Is anything really different in today’s family court with the assistance
of the Department of Revenue’s (DOR) reach, no jury, and a biased judge?
Other
modern intolerable revenue acts in Massachusetts and perhaps your
state include the DOR notifying the Registry of Motor Vehicles (RMV) of
alleged “child support arrearages” which include penalties and interest
that penalize non-custodials and never benefit children but instead
become “pickings” the government profits from. Our fine Commonwealth,
like other states, suspended 24,000 driver’s licenses of mostly men this
spring. What does driving have to do with supporting your children
directly? Only to drive in order to work!

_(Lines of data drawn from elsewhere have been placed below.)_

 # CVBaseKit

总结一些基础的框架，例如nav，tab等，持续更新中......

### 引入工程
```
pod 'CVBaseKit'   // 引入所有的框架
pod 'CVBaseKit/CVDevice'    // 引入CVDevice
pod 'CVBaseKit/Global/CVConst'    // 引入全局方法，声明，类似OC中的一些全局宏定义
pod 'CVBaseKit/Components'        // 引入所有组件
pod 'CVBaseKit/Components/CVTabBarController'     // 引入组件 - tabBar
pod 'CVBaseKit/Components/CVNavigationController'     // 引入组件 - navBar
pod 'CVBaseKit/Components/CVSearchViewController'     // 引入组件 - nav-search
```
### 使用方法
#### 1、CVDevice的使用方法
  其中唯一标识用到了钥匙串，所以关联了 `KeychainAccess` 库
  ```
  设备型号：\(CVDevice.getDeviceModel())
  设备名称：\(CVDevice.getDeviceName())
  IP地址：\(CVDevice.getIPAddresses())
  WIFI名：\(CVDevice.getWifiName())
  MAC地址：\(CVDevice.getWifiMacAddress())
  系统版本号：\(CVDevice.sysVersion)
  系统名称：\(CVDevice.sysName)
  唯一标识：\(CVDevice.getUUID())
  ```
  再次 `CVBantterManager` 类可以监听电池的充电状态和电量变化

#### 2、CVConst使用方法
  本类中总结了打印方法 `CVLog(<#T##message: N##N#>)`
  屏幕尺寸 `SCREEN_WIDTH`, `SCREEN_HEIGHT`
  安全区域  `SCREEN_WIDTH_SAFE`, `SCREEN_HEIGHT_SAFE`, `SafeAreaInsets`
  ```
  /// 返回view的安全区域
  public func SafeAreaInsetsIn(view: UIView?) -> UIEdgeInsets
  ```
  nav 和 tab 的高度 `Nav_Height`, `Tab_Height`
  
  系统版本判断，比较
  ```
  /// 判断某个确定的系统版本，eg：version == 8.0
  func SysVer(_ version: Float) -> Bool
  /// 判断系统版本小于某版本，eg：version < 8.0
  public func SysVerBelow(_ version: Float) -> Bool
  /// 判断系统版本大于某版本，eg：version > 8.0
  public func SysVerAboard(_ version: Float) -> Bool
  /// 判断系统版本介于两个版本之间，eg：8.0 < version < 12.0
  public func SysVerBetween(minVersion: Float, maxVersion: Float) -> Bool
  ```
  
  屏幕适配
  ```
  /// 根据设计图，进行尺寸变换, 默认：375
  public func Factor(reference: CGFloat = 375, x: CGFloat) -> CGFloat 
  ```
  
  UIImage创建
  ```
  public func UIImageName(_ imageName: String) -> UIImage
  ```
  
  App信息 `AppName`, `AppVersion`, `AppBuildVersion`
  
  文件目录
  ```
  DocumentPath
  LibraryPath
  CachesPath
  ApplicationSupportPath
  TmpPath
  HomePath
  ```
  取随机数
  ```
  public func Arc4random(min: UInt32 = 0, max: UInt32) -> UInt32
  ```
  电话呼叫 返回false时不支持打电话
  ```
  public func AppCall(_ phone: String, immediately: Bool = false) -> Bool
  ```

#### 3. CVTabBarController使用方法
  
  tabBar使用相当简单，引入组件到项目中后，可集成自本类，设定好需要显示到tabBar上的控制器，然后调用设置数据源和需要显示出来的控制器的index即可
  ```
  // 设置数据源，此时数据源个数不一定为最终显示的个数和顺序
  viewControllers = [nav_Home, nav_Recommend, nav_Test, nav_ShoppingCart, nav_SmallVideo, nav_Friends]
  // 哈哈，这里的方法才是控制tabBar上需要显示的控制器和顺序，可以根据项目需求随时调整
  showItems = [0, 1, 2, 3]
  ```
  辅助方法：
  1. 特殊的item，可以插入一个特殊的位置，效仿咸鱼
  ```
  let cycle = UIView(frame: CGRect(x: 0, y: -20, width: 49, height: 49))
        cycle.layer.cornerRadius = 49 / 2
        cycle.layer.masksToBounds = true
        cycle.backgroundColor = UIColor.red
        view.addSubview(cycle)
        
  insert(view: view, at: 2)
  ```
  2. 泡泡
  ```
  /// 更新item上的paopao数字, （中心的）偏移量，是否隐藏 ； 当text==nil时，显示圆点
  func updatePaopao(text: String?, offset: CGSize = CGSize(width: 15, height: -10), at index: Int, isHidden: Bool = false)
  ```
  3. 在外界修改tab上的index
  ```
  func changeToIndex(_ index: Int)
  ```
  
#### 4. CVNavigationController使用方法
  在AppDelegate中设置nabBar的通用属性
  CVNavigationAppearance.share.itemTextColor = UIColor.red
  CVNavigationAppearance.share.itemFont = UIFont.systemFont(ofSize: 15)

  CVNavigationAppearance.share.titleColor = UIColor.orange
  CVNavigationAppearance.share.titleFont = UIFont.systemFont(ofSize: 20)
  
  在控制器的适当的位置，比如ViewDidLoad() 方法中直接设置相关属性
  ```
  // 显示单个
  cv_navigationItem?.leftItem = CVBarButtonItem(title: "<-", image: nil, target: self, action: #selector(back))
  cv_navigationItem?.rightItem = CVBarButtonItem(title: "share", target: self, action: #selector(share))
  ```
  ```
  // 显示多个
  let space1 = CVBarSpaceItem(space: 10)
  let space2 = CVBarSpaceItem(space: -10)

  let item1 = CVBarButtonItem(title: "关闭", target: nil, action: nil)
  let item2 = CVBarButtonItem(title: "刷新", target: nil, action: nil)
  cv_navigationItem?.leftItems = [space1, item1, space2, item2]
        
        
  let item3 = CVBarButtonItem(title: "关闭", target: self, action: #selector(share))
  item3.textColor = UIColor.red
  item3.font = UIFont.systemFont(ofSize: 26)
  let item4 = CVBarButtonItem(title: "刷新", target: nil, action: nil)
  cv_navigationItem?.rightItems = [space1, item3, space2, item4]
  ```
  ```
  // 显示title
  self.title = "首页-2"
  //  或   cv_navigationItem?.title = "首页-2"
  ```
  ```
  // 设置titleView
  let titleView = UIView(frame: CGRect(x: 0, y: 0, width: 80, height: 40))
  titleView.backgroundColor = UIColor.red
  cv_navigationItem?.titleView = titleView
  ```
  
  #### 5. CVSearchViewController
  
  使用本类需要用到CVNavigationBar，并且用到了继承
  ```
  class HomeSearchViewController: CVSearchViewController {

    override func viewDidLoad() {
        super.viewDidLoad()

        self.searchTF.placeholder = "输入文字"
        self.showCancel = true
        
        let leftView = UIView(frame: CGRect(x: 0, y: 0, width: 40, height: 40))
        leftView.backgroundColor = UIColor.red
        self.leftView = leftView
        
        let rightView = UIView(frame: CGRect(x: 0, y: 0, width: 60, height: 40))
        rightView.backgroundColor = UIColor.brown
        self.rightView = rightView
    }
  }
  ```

The DOR also communicated
with other licensing boards and suspended nearly 1000 business
licenses. They tried to suspend my temporary help business license.

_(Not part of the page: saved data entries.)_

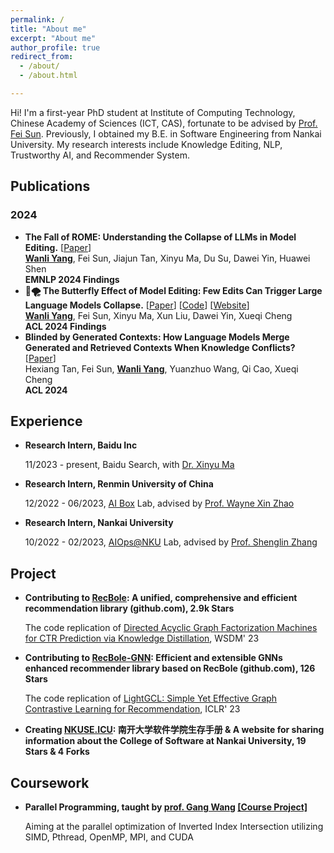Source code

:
 ```yaml
---
permalink: /
title: "About me"
excerpt: "About me"
author_profile: true
redirect_from: 
  - /about/
  - /about.html

---
```


Hi! I'm a first-year PhD student at Institute of Computing Technology, Chinese Academy of Sciences (ICT, CAS), fortunate to be advised by [Prof. Fei Sun](http://ofey.me/). Previously, I obtained my B.E. in Software Engineering from Nankai University. My research interests include Knowledge Editing, NLP, Trustworthy AI, and Recommender System.

## Publications

### 2024

- **The Fall of ROME: Understanding the Collapse of LLMs in Model Editing.** [[Paper](https://arxiv.org/abs/2406.11263)] <br>
  **<u>Wanli Yang</u>**, Fei Sun, Jiajun Tan, Xinyu Ma, Du Su, Dawei Yin, Huawei Shen <br>
  **EMNLP 2024 Findings**
- **🦋🌪️ The Butterfly Effect of Model Editing: Few Edits Can Trigger Large Language Models Collapse.** [[Paper](https://aclanthology.org/2024.findings-acl.322.pdf)] [[Code](https://github.com/WLYangICT/Collapse-in-Model-Editing)] [[Website](https://yangwl.site/collapse-in-model-editing)] <br>
  **<u>Wanli Yang</u>**, Fei Sun, Xinyu Ma, Xun Liu, Dawei Yin, Xueqi Cheng <br>
  **ACL 2024 Findings**
- **Blinded by Generated Contexts: How Language Models Merge Generated and Retrieved Contexts When Knowledge Conflicts?** [[Paper](https://aclanthology.org/2024.acl-long.337.pdf)]<br>
  Hexiang Tan, Fei Sun, **<u>Wanli Yang</u>**, Yuanzhuo Wang, Qi Cao, Xueqi Cheng <br>
  **ACL 2024**

## Experience

- **Research Intern, Baidu Inc**

  11/2023 - present, Baidu Search, with [Dr. Xinyu Ma](https://albert-ma.github.io/)

- **Research Intern, Renmin University of China**

  12/2022 - 06/2023, [AI Box](http://aibox.ruc.edu.cn/) Lab, advised by [Prof. Wayne Xin Zhao](https://scholar.google.com/citations?user=JNhNacoAAAAJ)

- **Research Intern, Nankai University**

  10/2022 - 02/2023, [AIOps@NKU](https://nkcs.iops.ai/) Lab, advised by [Prof. Shenglin Zhang](https://nkcs.iops.ai/shenglinzhang/)

## Project

- **Contributing to [RecBole](https://github.com/RUCAIBox/RecBole): A unified, comprehensive and efficient recommendation library (github.com), 2.9k Stars**

  The code replication of [Directed Acyclic Graph Factorization Machines for CTR Prediction via Knowledge Distillation](https://arxiv.org/abs/2211.11159), WSDM' 23

- **Contributing to [RecBole-GNN](https://github.com/RUCAIBox/RecBole-GNN): Efficient and extensible GNNs enhanced recommender library based on RecBole (github.com), 126 Stars**

  The code replication of [LightGCL: Simple Yet Effective Graph Contrastive Learning for Recommendation](https://arxiv.org/abs/2302.08191), ICLR' 23

- **Creating [NKUSE.ICU](https://nkuse.icu/): 南开大学软件学院生存手册 & A website for sharing information about the College of Software at Nankai University, 19 Stars & 4 Forks**

## Coursework

- **Parallel Programming, taught by [prof. Gang Wang](https://cc.nankai.edu.cn/2021/0323/c13619a490377/page.htm) [[Course Project]](https://github.com/wending0417/NKCS-ParallelProgramming)**

  Aiming at the parallel optimization of Inverted Index Intersection utilizing SIMD, Pthread, OpenMP, MPI, and CUDA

Earning a living is a fundamental right, not a privilege. Driving,
walking, biking the public way is a right. Custody of children is a
right. All of these rights cannot be removed or converted into a
privilege and made criminal by statute unless proven unfitness, neglect,
or abuse.
Throughout legal history custody and
support were reciprocal. If for example, an intact couple dies, the
person who receives custody of the children is liable to support them or
the children become wards of the state and in its custody. If the
custodial parent cannot support the children without a transfer of
wealth from the non-custodial, it makes perfect sense the
“non-custodial” should have the custody. Custody and support were
illegally and unconstitutionally split by state statutes. In court, I
put on the record that in fact the statutes the family court was using
to justify child support transfers and custody determinations were void
because of this fact.
In summary, the custody statutes are
vague and violate sacred rights that our state and US Constitutions are
supposed to protect (not grant, but protect). Judges are judge and jury
so due process is non-existent. Other governmental administrative laws
illegally appropriate income and assets, charge interest, and remove
other fundamental rights such as travel. Children are kidnapped from
fit parents [dads by and large], who become visiting uncles. Pretty
Orwellian. Coercive Acts just the same as the colonists experienced.
John
Adams: “I said ‘there was no more justice left in Britain than there is
in hell, that I wished for war’. Then he chided himself for such rash
boyish statements…Arthur Lee confided to Sam Adams that the enemies of
America considered any claim to constitutional rights as a ‘pretense
only on our part, for claiming absolute independence’. From charging
the colonists with this aim, he continued, these enemies had brought
them first to consider it, then to claim it, and he hoped, to confirm
it”.
I asked my judge if his court was
submitted to the state and US Constitutions. He wouldn’t answer
clearly. I consider this treasonous. I asked him if it was a court of
admiralty. Again, no answer. I had previously demanded a jury and a
removal to a different jurisdiction where I could get a fair trial
including a ½ day evidentiary hearing. I put on the record that the
court was biased due to invidious gender discrimination and that my
civil rights were being violated per US Code 42 § 1983. I shouldn’t be
treated any different than the “custodial” parent. All for naught as
the bailiff cuffed me presently.
The New Sons of Liberty are now inspired
to take action like our forefathers did. “Most of the towns
instructions [to representatives] discouraged the most intrepid Governor
but Worcester exceeded even this limit stating that the Charter of 1629
had been wrongfully wrested from the colony and the second charter had
been nullified by acts of Parliament, troops and a governor rendered
independent of the people. The representatives should open the port,
get the troops removed, impeach mandamus councilors as traitors and
secure them for trial, send a delegation to get aid from Canada, and
follow the advice of the Continental Congress to preserve unity. Then
declared Worcester, if all wrongs had not been redressed and all
charter rights restored by the day the Provincial Congress met, the
representatives were to consider the people of Massachusetts in a state
of nature, absolved from all charter obligations to Britain and were to
raise a new form of government in which all officials [judges too] would
be elected by the people.” (Worcester Town Records IV).”
No wonder the
British-appointed Governor cancelled the meeting of this General Court.
The
family courts have created the charges and the actions. This enemy of
the “non-custodial” (fathers) have caused “We the People” first to
consider total civil disobedience, then to claim our rights, and now, to
confirm the presumption of total equality in custody, and if the other
parent cannot support the children while the children are with them, to
claim full custody and support of our children AT LAW (not at equity).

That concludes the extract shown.